Reclaiming process in crisis intervention: a review of critical incident stress debriefing

Proceso de reclamo en la intervención en crisis: una revisión del proceso de "debriefing" de incidentes graves de estress.

Critical Incident Stress Debriefing provided a useful psychosocial tool in crisis intervention at a time when few models were available. It formalised processes of group support, which emerged spontaneously after tragedy struck a community. However, its rapid spread led to poor implementation and practice with many deviations from its origina l aims and applications. Many myths about its goals and protocol emerged and these were perpetuated by research and reports in professional journals. Ill-informed media headlines have in turn linked this research to quite different contexts, causing problems for practitioners working at the front-line.

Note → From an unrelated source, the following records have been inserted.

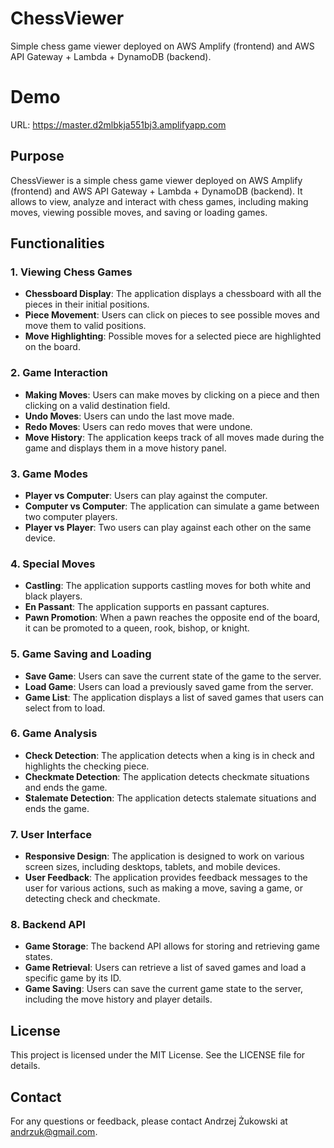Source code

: # ChessViewer
Simple chess game viewer deployed on AWS Amplify (frontend) and AWS API Gateway + Lambda + DynamoDB (backend).
# Demo
URL: https://master.d2mlbkja551bj3.amplifyapp.com

## Purpose

ChessViewer is a simple chess game viewer deployed on AWS Amplify (frontend) and AWS API Gateway + Lambda + DynamoDB (backend). It allows to view, analyze and interact with chess games, including making moves, viewing possible moves, and saving or loading games.

## Functionalities

### 1. Viewing Chess Games
- **Chessboard Display**: The application displays a chessboard with all the pieces in their initial positions.
- **Piece Movement**: Users can click on pieces to see possible moves and move them to valid positions.
- **Move Highlighting**: Possible moves for a selected piece are highlighted on the board.

### 2. Game Interaction
- **Making Moves**: Users can make moves by clicking on a piece and then clicking on a valid destination field.
- **Undo Moves**: Users can undo the last move made.
- **Redo Moves**: Users can redo moves that were undone.
- **Move History**: The application keeps track of all moves made during the game and displays them in a move history panel.

### 3. Game Modes
- **Player vs Computer**: Users can play against the computer.
- **Computer vs Computer**: The application can simulate a game between two computer players.
- **Player vs Player**: Two users can play against each other on the same device.

### 4. Special Moves
- **Castling**: The application supports castling moves for both white and black players.
- **En Passant**: The application supports en passant captures.
- **Pawn Promotion**: When a pawn reaches the opposite end of the board, it can be promoted to a queen, rook, bishop, or knight.

### 5. Game Saving and Loading
- **Save Game**: Users can save the current state of the game to the server.
- **Load Game**: Users can load a previously saved game from the server.
- **Game List**: The application displays a list of saved games that users can select from to load.

### 6. Game Analysis
- **Check Detection**: The application detects when a king is in check and highlights the checking piece.
- **Checkmate Detection**: The application detects checkmate situations and ends the game.
- **Stalemate Detection**: The application detects stalemate situations and ends the game.

### 7. User Interface
- **Responsive Design**: The application is designed to work on various screen sizes, including desktops, tablets, and mobile devices.
- **User Feedback**: The application provides feedback messages to the user for various actions, such as making a move, saving a game, or detecting check and checkmate.

### 8. Backend API
- **Game Storage**: The backend API allows for storing and retrieving game states.
- **Game Retrieval**: Users can retrieve a list of saved games and load a specific game by its ID.
- **Game Saving**: Users can save the current game state to the server, including the move history and player details.

## License

This project is licensed under the MIT License. See the LICENSE file for details.

## Contact

For any questions or feedback, please contact Andrzej Żukowski at [andrzuk@gmail.com](mailto:andrzuk@gmail.com).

This paper explores how the rapid take-up of debriefing created the view that one fixed solution with quantifiable outcomes should be the preferred intervention, even in situations for which it wasn't designed, and sometimes to the exclusion of a wider range of creative approaches to healing. I also consider how traditional research styles favor interventions, which require controlled situations and exclude the self-determining and variable nature of human beings. It argues for:

  1. A return to the original use of the term debriefing and the renaming of methods which confuse its use,
  2. An examination of the underlying assumptions and practice in recent research and why alternative research methods are needed,
  3. Good quality assessments and the development of approaches which allow practitioners to work more flexibly with the process of the group or individual while also dealing with the task in hand.